Крестом, Господи, и нас укрепи пост совершить в подобающей чистоте, и Божественному воскресению поклониться, Пасхе спасительной, по молитвам Родившей Тебя.
А пост — путь к возвращению рая для нас:
… Те́мже потщи́мся вси вре́мя подъя́ти поста́, / послу́шающе Ева́нгельских преда́ний: / да си́ми благоуго́дни бы́вше Христу́, / рая́ жили́ще па́ки восприи́мем.
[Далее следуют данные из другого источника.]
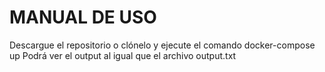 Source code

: # MANUAL DE USO

Descargue el repositorio o clónelo y ejecute el comando docker-compose up
Podrá ver el output al igual que el archivo output.txt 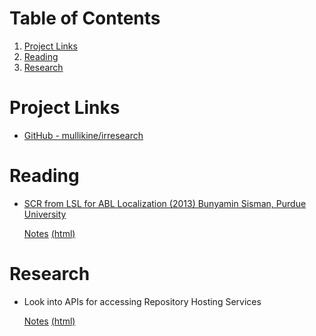 
# Table of Contents

1.  [Project Links](#orge6c3e3d)
2.  [Reading](#org70d1217)
3.  [Research](#org42aad41)


<a id="orge6c3e3d"></a>

# Project Links

-   [GitHub - mullikine/irresearch](https://github.com/mullikine/irresearch/)


<a id="org70d1217"></a>

# Reading

-   [SCR from LSL for ABL Localization (2013) Bunyamin Sisman, Purdue University](https://docs.lib.purdue.edu/open_access_dissertations/66/)
    
    [Notes](Notes%20on%20SCR%20from%20LSL%20for%20ABL.md) [(html)](http://htmlpreview.github.com/?https://github.com/mullikine/irresearch/blob/master/Notes%20on%20SCR%20from%20LSL%20for%20ABL.html)


<a id="org42aad41"></a>

# Research

-   Look into APIs for accessing Repository Hosting Services
    
    [Notes](Repository_Hosting_Services_research.md) [(html)](http://htmlpreview.github.com/?https://github.com/mullikine/irresearch/blob/master/Repository_Hosting_Services_research.html)


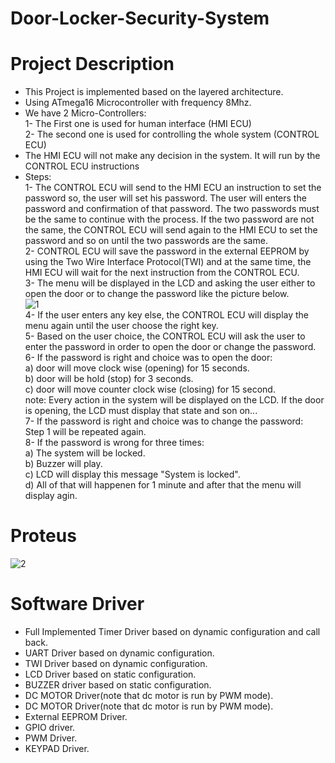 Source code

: # Door-Locker-Security-System
# Project Description 
- This Project is implemented based on the layered architecture.
- Using ATmega16 Microcontroller with frequency 8Mhz.
- We have 2 Micro-Controllers:<br/>
   1- The First one is used for human interface (HMI ECU) <br/>
   2- The second one is used for controlling the whole system (CONTROL ECU) <br/>
- The HMI ECU will not make any decision in the system. It will run by the CONTROL ECU instructions
- Steps:<br/>
  1- The CONTROL ECU will send to the HMI ECU an instruction to set the password so, the user will set his password. The user will enters the password and confirmation of that   password. The two passwords must be the same to continue with the process. If the two password are not the same, the CONTROL ECU will send again to the HMI ECU to set the password and so on until the two passwords are the same.<br/>
  2- CONTROL ECU will save the password in the external EEPROM by using the Two Wire Interface Protocol(TWI) and at the same time, the HMI ECU will wait for the next instruction from the CONTROL ECU.<br/>
  3- The menu will be displayed in the LCD and asking the user either to open the door or to change the password like the picture below.<br/>
![1](https://user-images.githubusercontent.com/91912492/139955104-a5b5131f-c193-4ebe-a0f9-25ab4b417087.PNG)<br/>
  4- If the user enters any key else, the CONTROL ECU will display the menu again until the user choose the right key.<br/>
  5- Based on the user choice, the CONTROL ECU will ask the user to enter the password in order to open the door or change the password.<br/>
  6- If the password is right and choice was to open the door:<br/>
         a) door will move clock wise (opening) for 15 seconds.<br/>
         b) door will be hold (stop) for 3 seconds.<br/>
         c) door will move counter clock wise (closing) for 15 second.<br/>
     note: Every action in the system will be displayed on the LCD. If the door is opening, the LCD must display that state and son on...<br/>
  7- If the password is right and choice was to change the password:<br/>
         Step 1 will be repeated again.<br/>
  8- If the password is wrong for three times:<br/>
         a) The system will be locked.<br/>
         b) Buzzer will play.<br/>
         c) LCD will display this message "System is locked".<br/>
         d) All of that will happenen for 1 minute and after that the menu will display agin.<br/>
# Proteus 
![2](https://user-images.githubusercontent.com/91912492/139956677-ff5f7c31-a6dc-4b45-8f03-a56a6e015dee.PNG)<br/>

# Software Driver
- Full Implemented Timer Driver based on dynamic configuration and call back.<br/>
- UART Driver based on dynamic configuration.<br/>
- TWI Driver based on dynamic configuration.<br/>
- LCD Driver based on static configuration.<br/>
- BUZZER driver based on static configuration.<br/>
- DC MOTOR Driver(note that dc motor is run by PWM mode).<br/>
- DC MOTOR Driver(note that dc motor is run by PWM mode).<br/>
- External EEPROM Driver.<br/>
- GPIO driver.<br/>
- PWM Driver.<br/>
- KEYPAD Driver.<br/>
Приспе́ (подоспело) вре́мя, духо́вных подвиго́в нача́ло, / на де́моны побе́да, всеору́жное воздержа́ние, / а́нгельское благоле́пие, к Бо́гу дерзнове́ние: / тем бо Моисе́й бысть Зижди́телю собесе́дник (ибо благодаря ему, посту, Моисей был собеседником Создателя), и глас неви́димо в слу́хи прия́т (воспринял слухом). / Го́споди, тем сподо́би и нас поклони́тися / Твои́м страсте́м, и свято́му Воскресе́нию, / я́ко Человеколю́бец.
Недаром вспоминается Моисей: нам предлагается путь к Боговидению. Но и тем, кто не в силах подъять на себя «духовные подвиги», предстоит путь к родной обетованной земле, сорокадневный путь к духовной отчизне.
Синаксарь приводит «из святых отец» суждение о том, что поскольку мы согрешаем в течение всего года, то и освящать постом должны каждое из времен года.
Но именно святая Четыредесятница – «десятина всего лета» — главная десятина, которую мы отдаем Богу, десятая часть нашего года, которую мы живем не для себя, а Ему, для Него.